Jimmy Raye II
Raye at 49ers training camp in August 2010
|Position:||Cornerback / Quarterback|
|Born:||March 26, 1946|
Fayetteville, North Carolina
|Height:||6 ft 0 in (1.83 m)|
|Weight:||185 lb (84 kg)|
|High school:||E.E. Smith (NC)|
|NFL Draft:||1968 / Round: 16 / Pick: 431|
|Player stats at PFR|
|Coaching stats at PFR|
James Arthur Raye Jr. (born March 26, 1946) is an American football coach and former player who is currently a senior adviser to NFL vice-president Troy Vincent. A book about his college career by award-winning sportswriter Tom Shanahan was published in September 2014 by August Publications titled Raye of Light: Jimmy Raye, Duffy Daugherty, the Integration of College Football and the 1965–66 Michigan State Spartans.

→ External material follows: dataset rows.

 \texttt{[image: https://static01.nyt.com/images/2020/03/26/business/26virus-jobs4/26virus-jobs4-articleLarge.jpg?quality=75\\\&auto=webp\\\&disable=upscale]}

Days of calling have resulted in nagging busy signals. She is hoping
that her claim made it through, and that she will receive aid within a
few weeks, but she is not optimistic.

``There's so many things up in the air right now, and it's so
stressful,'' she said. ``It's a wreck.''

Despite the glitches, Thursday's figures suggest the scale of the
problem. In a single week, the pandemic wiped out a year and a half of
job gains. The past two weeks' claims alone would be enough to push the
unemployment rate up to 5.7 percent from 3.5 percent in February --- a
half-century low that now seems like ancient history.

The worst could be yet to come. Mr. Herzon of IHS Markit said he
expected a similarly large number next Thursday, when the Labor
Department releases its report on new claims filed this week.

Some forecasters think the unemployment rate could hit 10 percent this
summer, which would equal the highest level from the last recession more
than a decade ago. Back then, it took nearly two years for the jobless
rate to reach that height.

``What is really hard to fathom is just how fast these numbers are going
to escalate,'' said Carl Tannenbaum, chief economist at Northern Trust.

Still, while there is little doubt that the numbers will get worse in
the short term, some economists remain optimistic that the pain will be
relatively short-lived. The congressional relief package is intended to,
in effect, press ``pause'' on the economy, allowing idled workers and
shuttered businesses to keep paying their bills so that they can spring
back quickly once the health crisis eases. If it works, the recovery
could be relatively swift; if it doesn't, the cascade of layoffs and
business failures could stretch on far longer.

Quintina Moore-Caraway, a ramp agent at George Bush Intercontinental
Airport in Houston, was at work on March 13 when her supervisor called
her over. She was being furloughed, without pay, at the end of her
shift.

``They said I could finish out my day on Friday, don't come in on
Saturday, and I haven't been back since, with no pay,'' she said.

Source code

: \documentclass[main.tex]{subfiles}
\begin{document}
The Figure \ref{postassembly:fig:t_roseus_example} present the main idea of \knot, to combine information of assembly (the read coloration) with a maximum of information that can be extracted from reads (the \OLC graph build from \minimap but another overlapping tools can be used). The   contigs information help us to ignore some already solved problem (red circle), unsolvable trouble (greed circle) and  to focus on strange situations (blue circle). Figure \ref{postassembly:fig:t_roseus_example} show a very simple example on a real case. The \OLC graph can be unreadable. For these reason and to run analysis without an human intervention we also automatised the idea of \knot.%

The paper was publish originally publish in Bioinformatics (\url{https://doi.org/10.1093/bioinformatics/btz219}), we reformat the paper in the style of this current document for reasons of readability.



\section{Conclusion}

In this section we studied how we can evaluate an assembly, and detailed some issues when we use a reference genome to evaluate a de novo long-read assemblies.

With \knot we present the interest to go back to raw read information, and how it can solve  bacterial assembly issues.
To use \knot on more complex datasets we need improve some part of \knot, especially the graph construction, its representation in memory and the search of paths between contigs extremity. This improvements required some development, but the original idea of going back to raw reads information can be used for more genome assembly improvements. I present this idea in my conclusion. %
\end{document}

Tony Dungy, who considers Raye a mentor, wrote the foreword.
In college, as a quarterback, Raye was the backup for the Michigan State Spartans football team that played in the 1966 Rose Bowl, and he started for the 1966 Spartans in the famous 10–10 tie with Notre Dame, a game often referred to as "The Game of the Century." He was the South's first black quarterback to win a national title, on the 1966 Michigan State team. (The first black quarterback to win a national title was Minnesota's Sandy Stephens, from Uniontown, Pennsylvania, in 1960.) Raye and College Football Hall of Famers Bubba Smith (from Texas), George Webster (South Carolina) and Gene Washington (Texas) arrived at Michigan State from the segregated South as part of head coach Duffy Daugherty's Underground Railroad.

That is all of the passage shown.